La mostra propone un primo pannello che, su una pianta della città di Palermo, localizza una serie di fotografie della Battaglia in piccolo formato (10x15), per testimoniare quanto la città è appartenuta a questa donna e quanto questa donna è appartenuta – in un rapporto di amore e odio – a questa città. Seguono un paio di sale con selezioni delle sue foto, sia quelle dei fatti di cronaca e utilizzate dai giornali, sia quelle che documentano la gente della città di Palermo, gli sconosciuti, i poveri, ma anche i nobili e gli artisti. In queste sale ci sono anche due schermi che mandano dei video con interviste alla fotografa, un’occasione sempre imperdibile che aiuta a comprendere l’umanità dell’artista al di là della macchina fotografica. Ne viene fuori l’immagine di una donna piena di energia, una combattente, che tardi ha consentito alla sua personalità di esprimersi appieno, ma quando lo ha fatto si è espansa in tante direzioni, non solo la fotografia, ma anche l’editoria e il teatro, cui sono dedicate le due sale successive della mostra.
Alla fine una grande sala propone un’installazione chiamata “Anthologia”, in cui campeggiano sospese e disposte in modo perfettamente simmetrico un centinaio di foto della Battaglia, che ne documentano tutte le anime e tutte le espressioni fotografiche. Lo spazio così allestito è bellissimo e invita a passeggiare attraverso le foto in modo sia ordinato, ma anche disordinato, per cogliere tutte le sfumature di una fotografa istintiva e difficile da racchiudere in schemi precisi.
Una mostra bellissima. Una fotografa da scoprire.
La successiva tappa – dopo una breve visita alla sezione dedicata a Carlo Scarpa e il Giappone – è la mostra dedicata alla Japanese house, che è una vera e propria immersione non solo nell’architettura residenziale di questo paese così come si è evoluta nel tempo, ma anche nella vita e nella cultura di un popolo che nel rapporto con lo spazio ha sempre definito se stesso.
La lotta perenne contro la ristrettezza degli spazi, l’evoluzione del concetto di famiglia, il rapporto con le tradizioni sono gli elementi che hanno influenzato nel tempo il modo in cui gli architetti, spesso in dialogo stretto con i committenti, hanno progettato le case: dalle piccolissime abitazioni di minuscoli lotti a Tokio alle ville residenziali in zone a più bassa densità abitativa.
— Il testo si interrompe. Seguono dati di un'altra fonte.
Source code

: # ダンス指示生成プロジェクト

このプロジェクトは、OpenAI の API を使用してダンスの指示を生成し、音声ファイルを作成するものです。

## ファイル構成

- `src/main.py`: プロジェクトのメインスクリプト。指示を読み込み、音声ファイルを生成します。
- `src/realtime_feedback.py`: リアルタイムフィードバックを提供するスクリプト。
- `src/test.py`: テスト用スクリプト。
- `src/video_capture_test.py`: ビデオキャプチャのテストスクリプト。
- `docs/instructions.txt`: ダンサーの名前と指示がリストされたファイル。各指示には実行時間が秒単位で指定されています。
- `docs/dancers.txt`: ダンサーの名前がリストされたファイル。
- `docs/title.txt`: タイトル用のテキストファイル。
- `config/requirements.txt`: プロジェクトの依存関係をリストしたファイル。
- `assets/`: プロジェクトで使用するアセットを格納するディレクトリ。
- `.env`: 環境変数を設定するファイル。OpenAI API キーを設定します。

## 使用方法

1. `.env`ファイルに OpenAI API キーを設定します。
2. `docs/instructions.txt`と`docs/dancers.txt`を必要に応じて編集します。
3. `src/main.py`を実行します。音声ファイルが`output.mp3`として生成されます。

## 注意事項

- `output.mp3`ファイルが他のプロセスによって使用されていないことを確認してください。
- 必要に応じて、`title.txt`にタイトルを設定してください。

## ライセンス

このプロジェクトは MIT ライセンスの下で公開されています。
L’elemento comune resta però sempre il desiderio di realizzare, attraverso il gioco delle cubature e delle volumetrie, dei vuoti per consentire la presenza di piccoli spazi di natura e connettere le persone con il mondo esterno.
Se ne esce convinti ancora di più della particolarità e della complessità della cultura giapponese, che questa mostra contribuisce in parte a portare in luce, ma che – credo – sia davvero difficile da comprendere a fondo per chi non vi appartiene.
Comunque una mostra ricchissima e bellissima che fa sognare viaggi in mondi lontani e ci fa immaginare seduti sui tatami di queste case affascinanti e misteriose al contempo.